■ **Problem description**: Print, exactly as written, the line containing "99*99 is 9801, and" and every line after it, ending with the final line of the data below.

■ **Recorded data**:
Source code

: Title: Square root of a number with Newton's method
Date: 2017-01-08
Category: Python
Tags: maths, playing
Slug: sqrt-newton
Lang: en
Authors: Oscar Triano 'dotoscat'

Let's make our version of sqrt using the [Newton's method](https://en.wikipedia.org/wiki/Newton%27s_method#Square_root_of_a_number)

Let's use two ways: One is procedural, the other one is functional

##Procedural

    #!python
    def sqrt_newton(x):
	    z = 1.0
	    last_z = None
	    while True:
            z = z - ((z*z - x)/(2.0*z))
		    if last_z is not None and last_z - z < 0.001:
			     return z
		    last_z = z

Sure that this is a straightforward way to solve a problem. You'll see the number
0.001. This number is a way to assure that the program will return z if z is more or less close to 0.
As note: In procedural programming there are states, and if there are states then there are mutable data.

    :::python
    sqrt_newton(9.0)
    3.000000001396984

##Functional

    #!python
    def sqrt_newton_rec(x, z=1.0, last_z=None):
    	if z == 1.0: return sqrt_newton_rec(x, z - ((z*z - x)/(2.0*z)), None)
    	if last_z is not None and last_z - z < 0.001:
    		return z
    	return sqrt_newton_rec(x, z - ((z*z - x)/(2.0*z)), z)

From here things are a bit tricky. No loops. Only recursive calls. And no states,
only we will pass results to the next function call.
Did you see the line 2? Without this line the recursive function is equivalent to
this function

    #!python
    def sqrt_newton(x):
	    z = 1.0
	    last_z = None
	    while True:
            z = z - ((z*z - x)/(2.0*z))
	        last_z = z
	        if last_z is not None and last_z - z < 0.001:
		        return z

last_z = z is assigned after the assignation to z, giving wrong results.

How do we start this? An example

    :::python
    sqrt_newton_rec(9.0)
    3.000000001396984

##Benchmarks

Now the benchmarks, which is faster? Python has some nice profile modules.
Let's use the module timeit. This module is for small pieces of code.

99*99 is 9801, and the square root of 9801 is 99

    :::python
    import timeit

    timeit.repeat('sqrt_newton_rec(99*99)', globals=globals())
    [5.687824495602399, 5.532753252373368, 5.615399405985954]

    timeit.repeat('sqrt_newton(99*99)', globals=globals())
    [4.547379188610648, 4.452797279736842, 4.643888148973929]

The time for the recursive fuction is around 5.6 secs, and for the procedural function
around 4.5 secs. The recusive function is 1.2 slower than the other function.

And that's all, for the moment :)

■ **Task answer**:
99*99 is 9801, and the square root of 9801 is 99

    :::python
    import timeit

    timeit.repeat('sqrt_newton_rec(99*99)', globals=globals())
    [5.687824495602399, 5.532753252373368, 5.615399405985954]

    timeit.repeat('sqrt_newton(99*99)', globals=globals())
    [4.547379188610648, 4.452797279736842, 4.643888148973929]

The time for the recursive fuction is around 5.6 secs, and for the procedural function
around 4.5 secs. The recusive function is 1.2 slower than the other function.

And that's all, for the moment :)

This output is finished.